Was Sie über die Sonne wissen müssen

Das Morgenland betet den halben Mond, das Abendland die Sonne an. Wie der Stern unseres Systems zum göttlichen Gleichnis wurde und zum Schöpfer der Aufklärung. Über den Kernfusionsreaktor der Welt. 0

Tag für Tag geht sie im Osten auf. Im Westen geht sie unter. Sie bescheint das Morgen- wie das Abendland, wobei der Orient die Sonne kritischer betrachtet als der Okzident. Über der Wüste brennt sie unerbittlicher als über Wiesen und Wäldern.

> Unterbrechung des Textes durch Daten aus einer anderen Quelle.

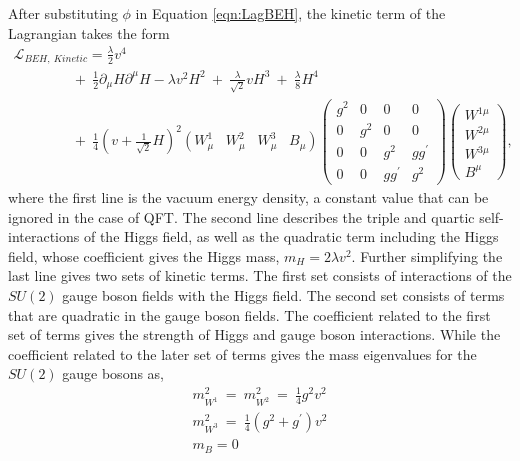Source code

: After substituting $\phi$ in Equation \ref{eqn:LagBEH}, the kinetic term of the Lagrangian takes the form
\begin{equation}
\begin{array}{l}
\mathcal{L}_{BEH,~Kinetic}  = \frac{\lambda}{2}v^{4} \\
\hspace{50pt}  +~\frac{1}{2} \partial_{\mu}H \partial^{\mu}H - \lambda v^{2}H^{2} ~+~ \frac{\lambda}{\sqrt{2}} v H^{3} ~+~ \frac{\lambda}{8} H^4  \\
\hspace{50pt} +~ \frac{1}{4} ( v +\frac{1}{\sqrt{2} } H)^2 (W_{\mu}^{1} \hspace{10pt} W_{\mu}^2 \hspace{10pt} W_{\mu}^3 \hspace{10pt} B_{\mu} ) \begin{pmatrix} g^2 & 0 & 0 & 0 \\ 0 & g^2 & 0 & 0 \\  0  & 0 & g^2 & gg^{'} \\ 0  & 0 & gg^{'} & g^{2} \end{pmatrix} \begin{pmatrix} W^{1\mu}\\ W^{2\mu} \\ W^{3\mu} \\ B^{\mu} \end{pmatrix},
\end{array}
\label{eqn:LagBEHKin}
\end{equation}
where the first line is the vacuum energy density, a constant value that can be ignored in the case of QFT. The second line describes the triple and quartic self-interactions of the Higgs field, as well as the quadratic term including the Higgs field, whose coefficient gives the Higgs mass, $m_{H} = 2\lambda v^2$. Further simplifying the last line gives two sets of kinetic terms. The first set consists of interactions of the $SU(2)$ gauge boson fields with the Higgs field. The second set consists of terms that are quadratic in the gauge boson fields. The coefficient related to the first set of terms gives the strength of Higgs and gauge boson interactions. While the coefficient related to the later set of terms gives the mass eigenvalues for the $SU(2)$ gauge bosons as, 
\begin{equation}
\begin{array}{l}
m_{W^1}^2 ~=~ m_{W^2}^2  ~=~\frac{1}{4}g^2v^2 \\
m_{W^3}^2  ~=~\frac{1}{4}(g^2+g^{'})v^2 \\
m_{B} = 0
\end{array}
\label{eqn:MassesofSU2Bosons}
\end{equation}

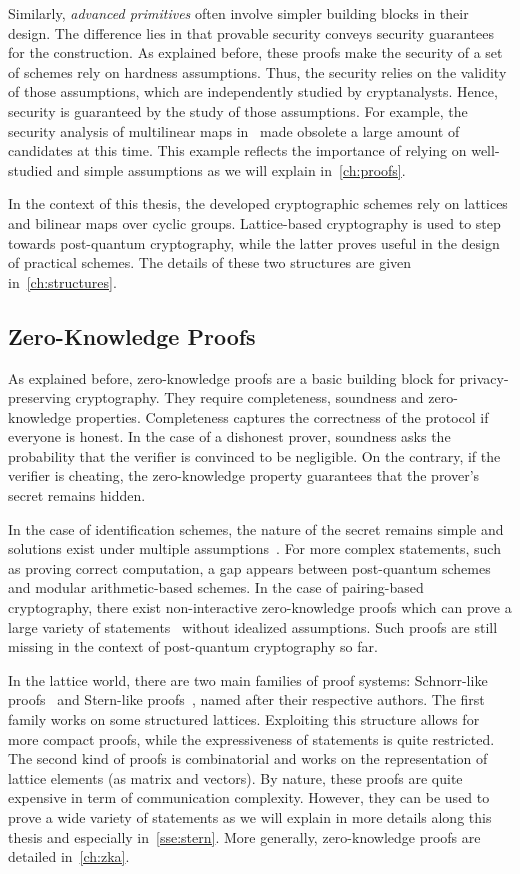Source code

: Similarly, \textit{advanced primitives} often involve simpler building blocks in their design.
The difference lies in that provable security conveys security guarantees for the construction.
As explained before, these proofs make the security of a set of schemes rely on hardness assumptions.
Thus, the security relies on the validity of those assumptions, which are independently studied by cryptanalysts.
Hence, security is guaranteed by the study of those assumptions.
For example, the security analysis of multilinear maps in~\cite{CHL+15} made obsolete a large amount of candidates at this time.
This example reflects the importance of relying on well-studied and simple assumptions as we will explain in~\cref{ch:proofs}.

In the context of this thesis, the developed cryptographic schemes rely on lattices and bilinear maps over cyclic groups.
Lattice-based cryptography is used to step towards post-quantum cryptography, while the latter proves useful in the design of practical schemes.
The details of these two structures are given in~\cref{ch:structures}.

\subsection{Zero-Knowledge Proofs}

As explained before, zero-knowledge proofs are a basic building block for privacy-preserving cryptography.
They require completeness, soundness and zero-knowledge properties.
Completeness captures the correctness of the protocol if everyone is honest. In the case of a dishonest prover, soundness asks the probability that the verifier is convinced to be negligible.
On the contrary, if the verifier is cheating, the zero-knowledge property guarantees that the prover's secret remains hidden. 

In the case of identification schemes, the nature of the secret remains simple and solutions exist under multiple assumptions~\cite{Sch96,Ste96,KTX08,Lyu08}.
For more complex statements, such as proving correct computation, a gap appears between post-quantum schemes and modular arithmetic-based schemes.
In the case of pairing-based cryptography, there exist non-interactive zero-knowledge proofs which can prove a large variety of statements~\cite{GOS06,GS08} without idealized assumptions.
Such proofs are still missing in the context of post-quantum cryptography so far.

In the lattice world, there are two main families of proof systems: Schnorr-like proofs~\cite{Sch96,Lyu09} and Stern-like proofs~\cite{Ste96}, named after their respective authors.
The first family works on some structured lattices. Exploiting this structure allows for more compact proofs, while the expressiveness of statements is quite restricted.
The second kind of proofs is combinatorial and works on the representation of lattice elements (as matrix and vectors).
By nature, these proofs are quite expensive in term of communication complexity.
However, they can be used to prove a wide variety of statements as we will explain in more details along this thesis and especially in~\cref{sse:stern}.
More generally, zero-knowledge proofs are detailed in~\cref{ch:zka}.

Im Koran heißt es in Sure 6, Vers 78: „Als er dann die Sonne aufgehen sah, sagte er: ‚Das ist mein Herr.‘ Als sie aber unterging, sagte er: ‚Oh mein Volk, ich sage mich von dem los, was ihr Ihm beigesellt.“ Vers 79: „Ich wende mein Gesicht Dem zu, Der die Himmel und die Erde erschaffen hat, als Anhänger des rechten Glaubens, und ich gehöre nicht zu den Götzendienern.“

Der Prophet will damit sagen, dass die Sonne nur ein brütend heißer Stern und nicht Allah ist. Dafür feiert der Koran den Mond mit einer eigenen Sure. Im Islam ist es der Mond, der mahnt und straft, der Ramadan beginnt unter der aufgehenden Mondsichel, das Hoheitszeichen ist der Halbmond.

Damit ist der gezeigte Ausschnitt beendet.